HSBC's Purchasing Managers Index (PMI) for the Brazilian services sector rose to 52.8 in September on a seasonally adjusted basis, above the 50 mark that divides expansion from contraction.
Combined with a slight improvement in a manufacturing index released on Monday, the services data lifted the HSBC Brazil Composite Output Index to its highest level since April --52.2, up from 48.6 in August.
Both indicators suggest the world's sixth-largest economy is poised to accelerate, leaving behind one year of stagnation after aggressive stimuli by President Dilma Rousseff.
Years of fast growth lifted more than 30 million Brazilians out of poverty in the past decade, fostering demand for a wide range of services such as banking and telecommunications. That helped Brazil avert a recession in the past year, as manufacturers struggled with weak global demand and high costs.
"The rebound of the services PMI provides further evidence that the recovery of economic activity we were expecting for the second half of the year appears to be materializing," said Andre Loes, chief economist in Brazil for HSBC.
Brazil's Services PMI had stayed at 48.1 in August, its lowest level since May 2009. Loes said that such a poor performance was a "cause of discomfort."
Brazil is expected to grow just 1.6 percent this year, the slowest since 2009 in the aftermath of the global credit crisis.
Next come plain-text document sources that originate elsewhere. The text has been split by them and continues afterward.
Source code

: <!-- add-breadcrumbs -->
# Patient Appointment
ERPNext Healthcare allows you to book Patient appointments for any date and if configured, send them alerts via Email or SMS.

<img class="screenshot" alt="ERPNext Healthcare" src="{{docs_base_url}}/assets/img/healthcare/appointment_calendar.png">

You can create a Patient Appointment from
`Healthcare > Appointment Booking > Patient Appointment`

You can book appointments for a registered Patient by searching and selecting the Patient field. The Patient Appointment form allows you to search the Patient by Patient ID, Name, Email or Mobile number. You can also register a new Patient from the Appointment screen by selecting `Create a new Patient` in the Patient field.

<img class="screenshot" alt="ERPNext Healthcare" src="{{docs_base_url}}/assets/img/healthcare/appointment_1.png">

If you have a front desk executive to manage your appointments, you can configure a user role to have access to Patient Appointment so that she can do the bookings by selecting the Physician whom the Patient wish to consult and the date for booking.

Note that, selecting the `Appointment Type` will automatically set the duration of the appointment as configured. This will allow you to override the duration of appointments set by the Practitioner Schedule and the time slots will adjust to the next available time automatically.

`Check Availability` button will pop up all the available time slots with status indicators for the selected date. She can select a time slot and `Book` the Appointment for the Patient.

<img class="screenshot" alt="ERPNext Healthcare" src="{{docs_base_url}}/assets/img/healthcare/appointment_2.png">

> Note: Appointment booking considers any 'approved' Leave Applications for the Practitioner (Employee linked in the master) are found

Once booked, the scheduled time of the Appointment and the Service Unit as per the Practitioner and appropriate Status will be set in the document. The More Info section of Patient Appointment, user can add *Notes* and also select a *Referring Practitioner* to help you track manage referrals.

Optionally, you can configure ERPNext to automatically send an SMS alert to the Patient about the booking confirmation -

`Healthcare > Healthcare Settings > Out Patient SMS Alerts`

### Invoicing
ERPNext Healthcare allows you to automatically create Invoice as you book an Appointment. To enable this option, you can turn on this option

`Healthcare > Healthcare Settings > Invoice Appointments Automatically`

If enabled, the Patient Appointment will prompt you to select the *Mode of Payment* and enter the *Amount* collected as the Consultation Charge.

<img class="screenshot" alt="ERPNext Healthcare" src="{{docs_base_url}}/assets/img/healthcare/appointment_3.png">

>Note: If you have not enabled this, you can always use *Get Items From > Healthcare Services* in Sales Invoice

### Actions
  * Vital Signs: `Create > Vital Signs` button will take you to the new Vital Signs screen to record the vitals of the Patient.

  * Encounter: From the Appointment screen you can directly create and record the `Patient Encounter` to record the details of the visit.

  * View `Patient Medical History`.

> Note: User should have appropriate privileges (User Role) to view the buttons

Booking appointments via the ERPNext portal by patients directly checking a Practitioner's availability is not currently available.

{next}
In 2013, it is expected to expand by 4 percent, after nine interest rate cuts in a row and a string of tax breaks and other stimulus measures, a central bank poll showed.
Still, the Services PMI report showed growth was limited to a few companies, underlining that the pace of expansion in Latin America's largest economy is still very modest.
Around 18 percent of the survey respondents report higher business activity on stronger demand, said Markit, which compiled the data for HSBC. Also, only around 5 percent of service providers signaled job creation in September, whereas the vast majority, 92 percent, reported no change in hiring.
Business sentiment over the year ahead remained positive, but eroded to its lowest level in 20 months.
The main growth drivers in coming months, according to the survey respondents, will be increasing demand, both locally and abroad, projects following municipal elections this month, and preparations for the 2014 Soccer World Cup.
Inflation of input costs cooled down to its slowest pace since November 2011. That rise, albeit weaker, was passed through prices charged to consumers, the poll suggested.